Is jury duty our only civic obligation, aside from paying taxes (if you want to count that)? I suppose so.
You could say voting — but you don’t have to do that. Jury duty, you have to do. It sustains this system we all appreciate (or should appreciate).
Years ago, my grandmother was called to jury duty in her Michigan town. She was balking. It was such an inconvenient time. The judge — whom she knew — said, “Suppose you were the defendant in a case. You’d be innocent, of course. Wouldn’t you want the best people available on your jury? Conscientious people, who did not want to shirk their duty?”
That made her see jury service in a different light. (I wonder how many people think of themselves as defendants, or potential defendants.)
Rick Brookhiser shared something with me. Our late colleague Joe Sobran had a plan for getting out of being impaneled on a jury. The plan went like this: He’d ask, “Are citizens summoned for jury duty randomly?” Yes, would come the answer. He’d then say, “But I understand a different process is used for choosing defendants.”
Another colleague of mine said to me, “I always leaf through a copy of Guns & Ammo.” For some reason, this stays the hands of the attorneys.
As he questioned us jurors — potential jurors — the judge read off a list of people involved in the case. He asked us whether we knew any of them. And I had this thought:
“It’s one thing to ask such a question here in New York County,” i.e., Manhattan. (The population is about 1.6 million.) “But what about a small town? Surely you’d know someone, if not everyone.”
I’ll have to ask judicial friends about this . . .
A statistician, a probabilities expert, would no doubt have a comment on this: In a jury pool of 75, I knew two other people. In Manhattan, remember. Normal? Expected?
The jury system, as everyone knows, is very, very democratic. In the pool of which I was part, there were Upper East Side ladies and Harlem janitors. I’m not reaching for metaphors, all writer-like.
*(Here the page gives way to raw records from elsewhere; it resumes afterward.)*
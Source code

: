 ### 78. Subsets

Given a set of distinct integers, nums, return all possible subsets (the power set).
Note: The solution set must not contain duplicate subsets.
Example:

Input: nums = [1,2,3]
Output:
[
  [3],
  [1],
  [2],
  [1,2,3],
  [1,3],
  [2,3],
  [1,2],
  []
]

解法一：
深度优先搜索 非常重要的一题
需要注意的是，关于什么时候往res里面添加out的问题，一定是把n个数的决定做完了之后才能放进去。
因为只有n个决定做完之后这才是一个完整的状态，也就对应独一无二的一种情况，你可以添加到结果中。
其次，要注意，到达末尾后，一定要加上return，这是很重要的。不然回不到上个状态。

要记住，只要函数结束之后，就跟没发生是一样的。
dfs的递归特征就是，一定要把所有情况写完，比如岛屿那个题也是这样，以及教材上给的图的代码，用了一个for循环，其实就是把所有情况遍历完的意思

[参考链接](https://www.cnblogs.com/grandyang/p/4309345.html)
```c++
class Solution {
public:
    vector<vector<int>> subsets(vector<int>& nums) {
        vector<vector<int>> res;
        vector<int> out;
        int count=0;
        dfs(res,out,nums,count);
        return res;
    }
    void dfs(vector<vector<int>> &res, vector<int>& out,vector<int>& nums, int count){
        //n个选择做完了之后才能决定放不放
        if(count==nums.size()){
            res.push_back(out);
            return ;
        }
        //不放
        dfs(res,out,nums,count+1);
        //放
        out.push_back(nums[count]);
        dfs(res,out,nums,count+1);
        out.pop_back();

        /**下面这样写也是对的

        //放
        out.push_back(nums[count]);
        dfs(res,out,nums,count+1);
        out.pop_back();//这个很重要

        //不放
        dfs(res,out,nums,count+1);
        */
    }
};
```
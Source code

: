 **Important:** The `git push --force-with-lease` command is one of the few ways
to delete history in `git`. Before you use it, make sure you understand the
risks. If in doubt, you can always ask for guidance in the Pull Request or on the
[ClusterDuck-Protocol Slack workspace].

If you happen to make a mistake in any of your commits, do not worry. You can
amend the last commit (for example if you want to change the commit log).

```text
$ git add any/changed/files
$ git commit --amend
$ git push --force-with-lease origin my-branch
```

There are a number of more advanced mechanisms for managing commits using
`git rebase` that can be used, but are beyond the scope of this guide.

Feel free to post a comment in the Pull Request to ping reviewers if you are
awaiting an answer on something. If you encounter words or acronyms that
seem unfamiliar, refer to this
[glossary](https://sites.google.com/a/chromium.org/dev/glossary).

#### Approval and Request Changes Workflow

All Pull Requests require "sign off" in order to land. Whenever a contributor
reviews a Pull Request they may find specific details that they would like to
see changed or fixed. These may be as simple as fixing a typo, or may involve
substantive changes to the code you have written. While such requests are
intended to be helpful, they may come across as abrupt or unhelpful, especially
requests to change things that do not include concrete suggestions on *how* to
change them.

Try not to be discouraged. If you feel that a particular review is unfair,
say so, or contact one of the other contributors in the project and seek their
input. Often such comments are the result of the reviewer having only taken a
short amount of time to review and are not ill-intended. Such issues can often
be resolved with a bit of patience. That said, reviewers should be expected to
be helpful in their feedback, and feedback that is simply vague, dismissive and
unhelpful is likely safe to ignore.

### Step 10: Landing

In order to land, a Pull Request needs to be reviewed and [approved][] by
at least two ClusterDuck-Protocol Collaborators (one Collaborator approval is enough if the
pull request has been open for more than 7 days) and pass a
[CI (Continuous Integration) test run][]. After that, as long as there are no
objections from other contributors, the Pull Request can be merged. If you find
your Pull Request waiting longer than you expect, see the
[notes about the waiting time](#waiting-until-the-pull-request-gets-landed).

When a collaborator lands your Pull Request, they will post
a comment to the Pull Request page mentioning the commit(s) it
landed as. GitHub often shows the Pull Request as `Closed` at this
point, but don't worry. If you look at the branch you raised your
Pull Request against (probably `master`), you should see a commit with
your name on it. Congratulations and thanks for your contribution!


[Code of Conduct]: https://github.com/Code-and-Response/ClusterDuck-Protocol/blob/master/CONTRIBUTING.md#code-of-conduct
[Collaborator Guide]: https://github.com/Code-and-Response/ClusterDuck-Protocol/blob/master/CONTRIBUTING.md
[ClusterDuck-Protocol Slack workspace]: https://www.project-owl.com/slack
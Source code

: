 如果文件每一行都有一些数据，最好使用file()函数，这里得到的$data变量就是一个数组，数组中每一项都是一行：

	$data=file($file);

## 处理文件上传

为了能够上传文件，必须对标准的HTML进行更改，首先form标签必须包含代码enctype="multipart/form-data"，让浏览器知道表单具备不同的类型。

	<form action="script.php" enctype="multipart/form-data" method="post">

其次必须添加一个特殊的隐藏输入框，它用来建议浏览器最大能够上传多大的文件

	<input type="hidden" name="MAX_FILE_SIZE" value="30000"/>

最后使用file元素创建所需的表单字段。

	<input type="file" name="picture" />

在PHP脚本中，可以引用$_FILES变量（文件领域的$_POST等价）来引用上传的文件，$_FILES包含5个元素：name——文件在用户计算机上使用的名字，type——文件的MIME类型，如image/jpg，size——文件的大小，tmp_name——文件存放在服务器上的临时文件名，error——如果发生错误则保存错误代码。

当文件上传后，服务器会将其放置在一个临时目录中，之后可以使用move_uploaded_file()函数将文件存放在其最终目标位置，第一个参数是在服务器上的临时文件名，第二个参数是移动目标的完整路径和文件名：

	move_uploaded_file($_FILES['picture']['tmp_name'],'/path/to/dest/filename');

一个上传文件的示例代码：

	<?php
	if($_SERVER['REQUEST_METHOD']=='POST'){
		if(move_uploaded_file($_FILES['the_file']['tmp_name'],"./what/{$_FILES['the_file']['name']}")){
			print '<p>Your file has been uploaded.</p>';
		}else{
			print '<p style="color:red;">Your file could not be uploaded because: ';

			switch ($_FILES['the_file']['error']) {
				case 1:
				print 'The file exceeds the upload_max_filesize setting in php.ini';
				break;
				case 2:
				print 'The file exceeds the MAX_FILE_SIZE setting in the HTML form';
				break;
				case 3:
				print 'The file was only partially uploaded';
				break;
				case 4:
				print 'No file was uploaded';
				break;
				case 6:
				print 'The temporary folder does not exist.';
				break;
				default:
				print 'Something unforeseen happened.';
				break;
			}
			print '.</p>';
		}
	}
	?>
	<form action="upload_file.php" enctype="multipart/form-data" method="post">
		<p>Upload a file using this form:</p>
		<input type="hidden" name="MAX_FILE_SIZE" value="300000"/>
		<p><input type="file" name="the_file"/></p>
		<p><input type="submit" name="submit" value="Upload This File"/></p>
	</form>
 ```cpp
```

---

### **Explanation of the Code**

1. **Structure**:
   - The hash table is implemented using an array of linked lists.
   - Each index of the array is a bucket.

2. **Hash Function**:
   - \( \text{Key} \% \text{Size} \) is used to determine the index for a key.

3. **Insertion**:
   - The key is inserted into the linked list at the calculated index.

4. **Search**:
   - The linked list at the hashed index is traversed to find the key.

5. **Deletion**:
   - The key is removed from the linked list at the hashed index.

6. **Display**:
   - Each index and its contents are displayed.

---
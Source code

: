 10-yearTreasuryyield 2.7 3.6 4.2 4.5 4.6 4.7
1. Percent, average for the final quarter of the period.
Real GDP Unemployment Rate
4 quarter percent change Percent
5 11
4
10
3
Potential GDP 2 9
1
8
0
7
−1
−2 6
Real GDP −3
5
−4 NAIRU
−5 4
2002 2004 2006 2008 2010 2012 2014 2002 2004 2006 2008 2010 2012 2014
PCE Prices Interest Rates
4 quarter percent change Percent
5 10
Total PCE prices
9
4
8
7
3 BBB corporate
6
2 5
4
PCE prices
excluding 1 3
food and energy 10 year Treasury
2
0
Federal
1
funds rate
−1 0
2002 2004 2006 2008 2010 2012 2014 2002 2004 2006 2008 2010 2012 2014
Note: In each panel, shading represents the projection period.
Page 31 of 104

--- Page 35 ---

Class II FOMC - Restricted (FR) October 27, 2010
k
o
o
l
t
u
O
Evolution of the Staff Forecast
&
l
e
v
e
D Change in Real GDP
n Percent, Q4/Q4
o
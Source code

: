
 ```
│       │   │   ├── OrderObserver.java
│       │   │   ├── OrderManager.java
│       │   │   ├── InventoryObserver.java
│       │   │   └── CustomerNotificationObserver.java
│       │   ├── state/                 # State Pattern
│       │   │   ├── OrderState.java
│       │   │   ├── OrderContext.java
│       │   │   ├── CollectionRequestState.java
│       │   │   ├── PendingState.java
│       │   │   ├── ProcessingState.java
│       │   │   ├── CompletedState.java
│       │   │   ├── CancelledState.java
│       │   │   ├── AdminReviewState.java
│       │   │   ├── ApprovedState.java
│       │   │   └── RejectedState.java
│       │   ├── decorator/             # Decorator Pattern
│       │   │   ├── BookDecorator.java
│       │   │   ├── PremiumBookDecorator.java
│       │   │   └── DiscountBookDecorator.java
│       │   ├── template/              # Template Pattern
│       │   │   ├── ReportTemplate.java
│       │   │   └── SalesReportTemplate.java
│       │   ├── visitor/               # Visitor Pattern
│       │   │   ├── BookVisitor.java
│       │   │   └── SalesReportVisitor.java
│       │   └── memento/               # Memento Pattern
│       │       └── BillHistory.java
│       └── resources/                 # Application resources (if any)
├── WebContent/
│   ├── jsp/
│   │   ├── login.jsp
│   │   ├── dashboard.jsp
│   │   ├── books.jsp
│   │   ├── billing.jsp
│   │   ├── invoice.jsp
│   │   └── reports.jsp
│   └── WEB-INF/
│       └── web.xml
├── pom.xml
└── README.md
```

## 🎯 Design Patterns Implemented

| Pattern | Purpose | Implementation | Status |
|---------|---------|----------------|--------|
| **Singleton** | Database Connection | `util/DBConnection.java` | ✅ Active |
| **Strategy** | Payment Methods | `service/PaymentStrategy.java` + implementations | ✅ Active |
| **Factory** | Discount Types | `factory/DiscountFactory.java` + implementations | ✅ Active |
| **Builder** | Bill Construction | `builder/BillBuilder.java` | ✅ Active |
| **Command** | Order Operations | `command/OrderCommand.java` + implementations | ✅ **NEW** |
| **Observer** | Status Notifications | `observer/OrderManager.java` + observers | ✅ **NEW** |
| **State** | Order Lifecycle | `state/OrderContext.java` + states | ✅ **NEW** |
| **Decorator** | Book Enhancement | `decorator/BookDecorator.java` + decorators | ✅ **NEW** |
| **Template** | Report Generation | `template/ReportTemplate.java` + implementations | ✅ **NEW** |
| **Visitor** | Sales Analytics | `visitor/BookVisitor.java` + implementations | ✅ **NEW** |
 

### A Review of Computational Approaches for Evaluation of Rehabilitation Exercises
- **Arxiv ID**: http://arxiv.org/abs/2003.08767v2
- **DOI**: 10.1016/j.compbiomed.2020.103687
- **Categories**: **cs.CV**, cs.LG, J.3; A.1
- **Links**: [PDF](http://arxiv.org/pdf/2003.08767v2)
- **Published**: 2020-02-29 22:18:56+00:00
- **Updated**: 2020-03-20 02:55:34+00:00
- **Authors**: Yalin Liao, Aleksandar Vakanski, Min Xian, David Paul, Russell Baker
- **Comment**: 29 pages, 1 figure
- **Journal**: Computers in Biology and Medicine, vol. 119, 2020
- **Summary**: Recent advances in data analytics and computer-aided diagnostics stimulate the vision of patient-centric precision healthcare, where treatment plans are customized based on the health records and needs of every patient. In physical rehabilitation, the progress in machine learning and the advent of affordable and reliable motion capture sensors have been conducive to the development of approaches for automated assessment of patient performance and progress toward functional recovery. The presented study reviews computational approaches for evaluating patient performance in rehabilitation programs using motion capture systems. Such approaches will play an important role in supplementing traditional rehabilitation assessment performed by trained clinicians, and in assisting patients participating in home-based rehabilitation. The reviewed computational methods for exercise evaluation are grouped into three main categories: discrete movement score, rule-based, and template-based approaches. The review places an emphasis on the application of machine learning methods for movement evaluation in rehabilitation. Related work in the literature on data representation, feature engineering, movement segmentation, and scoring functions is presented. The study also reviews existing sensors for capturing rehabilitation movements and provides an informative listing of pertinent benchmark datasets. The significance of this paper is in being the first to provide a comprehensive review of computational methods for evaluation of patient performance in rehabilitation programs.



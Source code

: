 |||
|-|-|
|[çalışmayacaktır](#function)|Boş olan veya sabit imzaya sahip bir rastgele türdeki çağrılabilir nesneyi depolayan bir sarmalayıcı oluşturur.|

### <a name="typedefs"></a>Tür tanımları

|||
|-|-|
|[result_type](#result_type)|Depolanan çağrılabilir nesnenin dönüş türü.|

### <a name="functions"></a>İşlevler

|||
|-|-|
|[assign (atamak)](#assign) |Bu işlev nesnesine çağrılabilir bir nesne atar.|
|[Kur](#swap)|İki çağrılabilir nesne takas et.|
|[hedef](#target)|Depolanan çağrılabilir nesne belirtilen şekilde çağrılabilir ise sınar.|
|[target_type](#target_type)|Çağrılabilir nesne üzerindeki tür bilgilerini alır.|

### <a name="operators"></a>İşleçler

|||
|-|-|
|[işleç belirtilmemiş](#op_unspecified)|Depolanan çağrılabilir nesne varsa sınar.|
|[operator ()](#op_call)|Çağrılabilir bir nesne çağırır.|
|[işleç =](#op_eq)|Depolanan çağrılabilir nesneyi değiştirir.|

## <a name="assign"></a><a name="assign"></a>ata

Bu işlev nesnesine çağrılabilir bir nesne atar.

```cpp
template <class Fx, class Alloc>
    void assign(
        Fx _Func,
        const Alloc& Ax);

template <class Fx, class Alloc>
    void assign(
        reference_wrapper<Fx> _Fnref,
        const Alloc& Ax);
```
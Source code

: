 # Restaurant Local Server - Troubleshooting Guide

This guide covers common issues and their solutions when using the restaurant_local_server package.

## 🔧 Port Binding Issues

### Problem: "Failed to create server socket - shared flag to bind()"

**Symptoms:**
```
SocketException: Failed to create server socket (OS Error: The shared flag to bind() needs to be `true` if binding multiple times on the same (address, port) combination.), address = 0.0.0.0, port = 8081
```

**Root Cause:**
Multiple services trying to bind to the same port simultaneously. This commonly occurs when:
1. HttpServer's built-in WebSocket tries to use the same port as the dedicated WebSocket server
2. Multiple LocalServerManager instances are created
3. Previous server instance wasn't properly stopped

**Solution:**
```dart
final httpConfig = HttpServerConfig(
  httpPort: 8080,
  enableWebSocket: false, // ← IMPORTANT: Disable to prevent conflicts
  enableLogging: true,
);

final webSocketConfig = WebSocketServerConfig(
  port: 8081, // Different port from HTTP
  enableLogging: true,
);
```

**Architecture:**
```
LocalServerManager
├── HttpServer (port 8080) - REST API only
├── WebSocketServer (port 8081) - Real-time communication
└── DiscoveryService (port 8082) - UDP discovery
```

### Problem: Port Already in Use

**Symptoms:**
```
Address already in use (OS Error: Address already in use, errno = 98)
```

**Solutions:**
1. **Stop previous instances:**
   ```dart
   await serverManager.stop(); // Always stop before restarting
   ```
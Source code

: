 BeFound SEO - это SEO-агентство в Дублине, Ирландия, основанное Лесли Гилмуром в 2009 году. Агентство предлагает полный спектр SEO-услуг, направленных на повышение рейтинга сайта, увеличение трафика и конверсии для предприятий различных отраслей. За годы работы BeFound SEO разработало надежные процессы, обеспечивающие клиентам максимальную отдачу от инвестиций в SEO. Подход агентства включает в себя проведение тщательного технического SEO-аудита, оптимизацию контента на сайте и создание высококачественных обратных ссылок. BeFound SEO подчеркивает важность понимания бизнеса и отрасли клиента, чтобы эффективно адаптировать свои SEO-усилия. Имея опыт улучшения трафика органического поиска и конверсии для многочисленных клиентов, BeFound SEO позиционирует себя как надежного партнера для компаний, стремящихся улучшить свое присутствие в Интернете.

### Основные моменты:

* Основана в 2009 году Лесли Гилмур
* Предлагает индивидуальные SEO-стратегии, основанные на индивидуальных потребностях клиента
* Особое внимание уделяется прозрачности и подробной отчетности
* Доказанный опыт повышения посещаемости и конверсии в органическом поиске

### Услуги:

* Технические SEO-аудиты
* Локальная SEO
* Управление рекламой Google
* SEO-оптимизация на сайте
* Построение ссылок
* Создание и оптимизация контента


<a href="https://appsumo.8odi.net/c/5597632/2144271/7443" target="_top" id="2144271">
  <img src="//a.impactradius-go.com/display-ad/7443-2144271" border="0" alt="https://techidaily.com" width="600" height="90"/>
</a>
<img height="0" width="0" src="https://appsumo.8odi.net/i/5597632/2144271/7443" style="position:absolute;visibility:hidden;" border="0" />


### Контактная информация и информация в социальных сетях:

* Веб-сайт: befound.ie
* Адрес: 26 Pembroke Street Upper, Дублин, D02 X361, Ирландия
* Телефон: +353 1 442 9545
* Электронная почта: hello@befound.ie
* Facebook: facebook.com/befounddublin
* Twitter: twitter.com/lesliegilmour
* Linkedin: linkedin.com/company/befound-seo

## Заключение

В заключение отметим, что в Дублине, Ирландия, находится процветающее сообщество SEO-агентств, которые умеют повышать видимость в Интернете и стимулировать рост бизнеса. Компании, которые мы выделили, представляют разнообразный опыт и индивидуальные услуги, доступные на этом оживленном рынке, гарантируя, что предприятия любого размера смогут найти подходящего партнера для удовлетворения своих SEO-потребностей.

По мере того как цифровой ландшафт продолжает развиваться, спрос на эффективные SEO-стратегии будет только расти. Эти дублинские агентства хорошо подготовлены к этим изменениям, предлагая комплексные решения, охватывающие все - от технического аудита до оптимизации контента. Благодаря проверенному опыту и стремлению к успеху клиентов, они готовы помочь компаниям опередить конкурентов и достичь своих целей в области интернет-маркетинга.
This was literally true. Where else but jury duty would they rub shoulders, would they work together, as equals?
In the course of questioning, one of the potential jurors announced, “I believe in jury nullification, in some cases.” That had to be a splash of cold water.
We were asked whether we, or someone close to us, had ever been the victim of a crime. And here, let me say something about New York and politics.
Next month, we’re going to have a mayoral election in this city. For 20 years, we have had peace, to an extraordinary degree. You can walk the streets, or most of them, at all hours. You could practically sleep in Central Park. The statistics are staggering — staggeringly wonderful.
For 20 years, nobody but Rudolph Giuliani or Michael Bloomberg has been mayor. But we seem set to elect a classic “progressive” as mayor — an admirer of the Castros, the Sandinistas, the whole nine yards.
The great question is, “Will New Yorkers prove willing to go back to the bad old days? Will they be willing to ‘tolerate the intolerable,’ in the words of Norman Podhoretz? To accept a city rife with crime?”
Back to jury duty. The judge was asking, “Have you or someone close to you ever been the victim of a crime?” The older New Yorkers in the pool all said, “Of course, in the bad old days.” It was as though you had asked them, “Have you ever eaten a sandwich? Have you ever watched television?”
It was simply expected, pre-1994, that you would be the victim of a crime, probably repeatedly. People, including schoolkids, carried “mugger money” — money to give to muggers, so they wouldn’t get too mad and do something worse than rob you. It was normal.
To be continued (sorry to say) . . .
I was not chosen for the case I’ve mentioned. I had two reactions: first, relief, because I could proceed with my calendar as I had planned it. But second, a bit of dismay: “You mean they didn’t want me? I’d have been an excellent juror, those . . .”
Visitors to New York, and residents too, like to walk over the Brooklyn Bridge. I do it about every five years, I guess: when I’m called to jury duty and have a lunch break. (The courthouses I’m talking about are in southern Manhattan.)
One of the best things about the Brooklyn Bridge? A large, sharp, billowing American flag, plunked right on the crown, or crest. Splendid. (The Statue of Liberty is a little far away to give off her full majesty. The flag picks up some of the slack.)
Some years ago, I was quite cross about the jury system in our country. Juries in prominent cases had been fouling up, as I saw it. I asked a judge friend of mine what he thought about juries. My friend is a very sober-minded chap. He said, “They’re great. They almost never get a case wrong.”
I guess I trust that. And trial by jury — that is worth keeping up, I know.